While the investment, retail and industrial markets all reporting a strong quarter, the office market was a standout as nearly 16,000 jobs have been added over the past year alone.

“The growth of Salt Lake’s office market is significantly changing as we approach the end of 2016,” said Trigger Reital, market leader and managing director of the Cushman & Wakefield Commerce Salt Lake City office. “The third quarter saw large construction completions and projects, primarily 111 Main, that will add several hundred-thousand square feet to the market. We expect this inventory to provide opportunities for companies looking to grow. This is all happening while the investment market is on par to be another record-breaking year. We could see investment sales top the $2 billion mark for the first time ever in Utah.”

The vacancy rate of 11.4 percent was unchanged from the second quarter and more than 131,000 square feet were absorbed during the third quarter. As such, the overall asking rate rose to $23.09 square feet, which increased 3.2 percent year-over-year.

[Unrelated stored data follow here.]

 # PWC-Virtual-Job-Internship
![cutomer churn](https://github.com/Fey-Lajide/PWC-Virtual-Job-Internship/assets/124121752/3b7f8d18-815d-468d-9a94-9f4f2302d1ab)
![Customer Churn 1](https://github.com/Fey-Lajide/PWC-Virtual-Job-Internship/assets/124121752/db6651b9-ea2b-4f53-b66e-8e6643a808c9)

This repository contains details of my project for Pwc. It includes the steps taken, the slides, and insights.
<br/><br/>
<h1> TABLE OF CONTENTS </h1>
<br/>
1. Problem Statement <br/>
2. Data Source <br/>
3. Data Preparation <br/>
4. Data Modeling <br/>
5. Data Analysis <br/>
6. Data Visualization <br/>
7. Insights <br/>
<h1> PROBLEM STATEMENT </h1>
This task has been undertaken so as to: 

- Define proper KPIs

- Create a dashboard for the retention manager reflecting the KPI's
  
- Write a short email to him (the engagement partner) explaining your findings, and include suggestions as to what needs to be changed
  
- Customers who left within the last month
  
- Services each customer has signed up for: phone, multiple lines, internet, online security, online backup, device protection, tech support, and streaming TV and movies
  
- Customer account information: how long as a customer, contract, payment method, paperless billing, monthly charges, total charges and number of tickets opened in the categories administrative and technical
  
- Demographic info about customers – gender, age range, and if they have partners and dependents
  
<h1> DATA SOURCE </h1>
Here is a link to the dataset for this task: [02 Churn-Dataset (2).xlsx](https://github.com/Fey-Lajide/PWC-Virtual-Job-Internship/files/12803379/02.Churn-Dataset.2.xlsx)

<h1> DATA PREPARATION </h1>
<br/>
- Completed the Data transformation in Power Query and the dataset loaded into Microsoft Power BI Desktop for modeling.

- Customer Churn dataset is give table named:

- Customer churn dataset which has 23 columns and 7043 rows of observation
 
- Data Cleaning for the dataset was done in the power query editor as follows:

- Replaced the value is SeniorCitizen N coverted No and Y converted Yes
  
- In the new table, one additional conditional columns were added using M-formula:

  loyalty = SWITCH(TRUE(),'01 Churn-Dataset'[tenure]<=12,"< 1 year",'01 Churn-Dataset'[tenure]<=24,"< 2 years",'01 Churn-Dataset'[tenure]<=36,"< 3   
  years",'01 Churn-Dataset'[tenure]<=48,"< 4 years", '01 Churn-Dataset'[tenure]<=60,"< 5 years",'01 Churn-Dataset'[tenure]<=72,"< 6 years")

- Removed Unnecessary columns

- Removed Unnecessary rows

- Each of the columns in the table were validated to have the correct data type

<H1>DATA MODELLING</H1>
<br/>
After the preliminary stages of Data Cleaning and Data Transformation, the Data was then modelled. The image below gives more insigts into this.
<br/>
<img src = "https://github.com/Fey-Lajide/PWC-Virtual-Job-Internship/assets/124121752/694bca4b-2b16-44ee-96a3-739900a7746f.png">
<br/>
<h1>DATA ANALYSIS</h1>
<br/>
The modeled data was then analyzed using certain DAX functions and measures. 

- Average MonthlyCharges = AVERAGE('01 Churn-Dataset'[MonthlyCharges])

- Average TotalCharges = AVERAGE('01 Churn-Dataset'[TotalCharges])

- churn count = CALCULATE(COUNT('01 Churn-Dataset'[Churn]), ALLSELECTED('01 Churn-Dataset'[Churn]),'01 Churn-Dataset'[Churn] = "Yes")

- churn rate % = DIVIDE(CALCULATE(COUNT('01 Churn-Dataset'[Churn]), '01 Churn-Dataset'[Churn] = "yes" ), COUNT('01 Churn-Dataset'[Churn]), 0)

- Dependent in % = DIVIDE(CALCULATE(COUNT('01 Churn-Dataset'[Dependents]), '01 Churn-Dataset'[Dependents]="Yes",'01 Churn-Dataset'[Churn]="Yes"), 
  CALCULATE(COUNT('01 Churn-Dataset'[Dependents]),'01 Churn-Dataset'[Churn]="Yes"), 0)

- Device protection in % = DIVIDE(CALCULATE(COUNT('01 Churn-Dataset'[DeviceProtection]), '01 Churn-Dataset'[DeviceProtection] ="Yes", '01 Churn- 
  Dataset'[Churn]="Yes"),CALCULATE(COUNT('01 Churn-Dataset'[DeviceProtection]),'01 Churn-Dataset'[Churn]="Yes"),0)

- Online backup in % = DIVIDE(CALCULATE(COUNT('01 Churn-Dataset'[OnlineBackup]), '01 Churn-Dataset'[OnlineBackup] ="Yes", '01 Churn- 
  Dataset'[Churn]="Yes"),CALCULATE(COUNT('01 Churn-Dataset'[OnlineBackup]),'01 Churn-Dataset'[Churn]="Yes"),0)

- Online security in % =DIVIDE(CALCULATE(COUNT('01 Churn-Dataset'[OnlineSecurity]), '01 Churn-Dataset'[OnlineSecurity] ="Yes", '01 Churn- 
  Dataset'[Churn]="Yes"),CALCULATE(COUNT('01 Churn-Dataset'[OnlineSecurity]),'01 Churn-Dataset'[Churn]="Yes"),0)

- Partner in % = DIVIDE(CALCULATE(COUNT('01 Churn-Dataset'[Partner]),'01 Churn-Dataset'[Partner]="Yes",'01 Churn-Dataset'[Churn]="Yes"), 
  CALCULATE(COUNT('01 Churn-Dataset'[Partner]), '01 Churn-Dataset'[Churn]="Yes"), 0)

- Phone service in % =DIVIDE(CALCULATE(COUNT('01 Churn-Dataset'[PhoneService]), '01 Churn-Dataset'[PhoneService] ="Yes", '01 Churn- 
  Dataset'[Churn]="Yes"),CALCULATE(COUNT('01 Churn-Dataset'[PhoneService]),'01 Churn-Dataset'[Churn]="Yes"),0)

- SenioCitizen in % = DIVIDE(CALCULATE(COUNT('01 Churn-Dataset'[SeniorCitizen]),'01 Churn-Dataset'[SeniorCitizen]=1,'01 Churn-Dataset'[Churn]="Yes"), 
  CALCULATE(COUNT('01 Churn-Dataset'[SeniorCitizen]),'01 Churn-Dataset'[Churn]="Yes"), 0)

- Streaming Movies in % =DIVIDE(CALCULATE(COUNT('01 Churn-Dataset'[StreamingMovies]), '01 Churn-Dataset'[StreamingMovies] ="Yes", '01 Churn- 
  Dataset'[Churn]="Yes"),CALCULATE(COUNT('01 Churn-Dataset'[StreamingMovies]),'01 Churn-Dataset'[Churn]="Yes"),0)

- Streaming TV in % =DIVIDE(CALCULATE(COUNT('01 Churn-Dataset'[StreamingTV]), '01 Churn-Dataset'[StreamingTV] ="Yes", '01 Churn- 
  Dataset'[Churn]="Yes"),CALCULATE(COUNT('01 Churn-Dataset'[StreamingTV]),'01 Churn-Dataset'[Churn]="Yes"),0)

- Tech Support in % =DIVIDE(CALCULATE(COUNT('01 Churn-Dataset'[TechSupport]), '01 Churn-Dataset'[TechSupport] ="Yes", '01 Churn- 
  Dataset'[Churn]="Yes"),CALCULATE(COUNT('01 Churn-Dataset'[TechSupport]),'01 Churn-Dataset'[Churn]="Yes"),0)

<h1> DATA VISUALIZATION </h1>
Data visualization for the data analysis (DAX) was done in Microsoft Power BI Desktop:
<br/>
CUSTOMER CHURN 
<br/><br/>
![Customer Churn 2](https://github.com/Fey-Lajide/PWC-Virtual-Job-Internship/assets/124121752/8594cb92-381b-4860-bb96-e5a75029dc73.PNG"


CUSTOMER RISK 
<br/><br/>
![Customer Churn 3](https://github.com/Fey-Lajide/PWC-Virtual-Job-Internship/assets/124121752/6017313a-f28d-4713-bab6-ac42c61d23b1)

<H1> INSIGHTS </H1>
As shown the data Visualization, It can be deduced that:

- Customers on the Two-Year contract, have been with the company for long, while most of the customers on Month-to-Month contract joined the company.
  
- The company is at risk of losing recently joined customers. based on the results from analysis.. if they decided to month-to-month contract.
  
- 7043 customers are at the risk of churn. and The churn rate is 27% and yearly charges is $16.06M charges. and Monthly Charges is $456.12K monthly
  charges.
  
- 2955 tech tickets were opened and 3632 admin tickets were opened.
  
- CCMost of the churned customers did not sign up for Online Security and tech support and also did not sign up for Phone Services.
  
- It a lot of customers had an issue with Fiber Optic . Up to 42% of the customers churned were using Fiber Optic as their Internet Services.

Two construction completions in Draper entered the office market this quarter, Vista Station 7 and The Point I, who together added 200,000 square feet of Class A space to the Southeast submarkets. With the completion of these buildings, there is still nearly 1.4 million square feet under construction.

The investment market, like office, has also seen significant growth in the third quarter. With more than $1.54 billion in investment sales year-to-date, the volume is set to break last years $1.88 billion record and potential reach $2 billion for the first time in the state’s history.

The industrial market saw more than 780,000 square feet of absorption in the third quarter and vacancy climbed to 7.5 percent to 7.2 percent. The average transaction size is up 8 percent year-over-year with 160 transactions. Development was a major driver with more than 1.5 million square feet of completed construction. The retail market did not report any significant new inventory and vacancy fell to 5.3 percent while the average asking rate rose more than 3.1 percent year-over-year.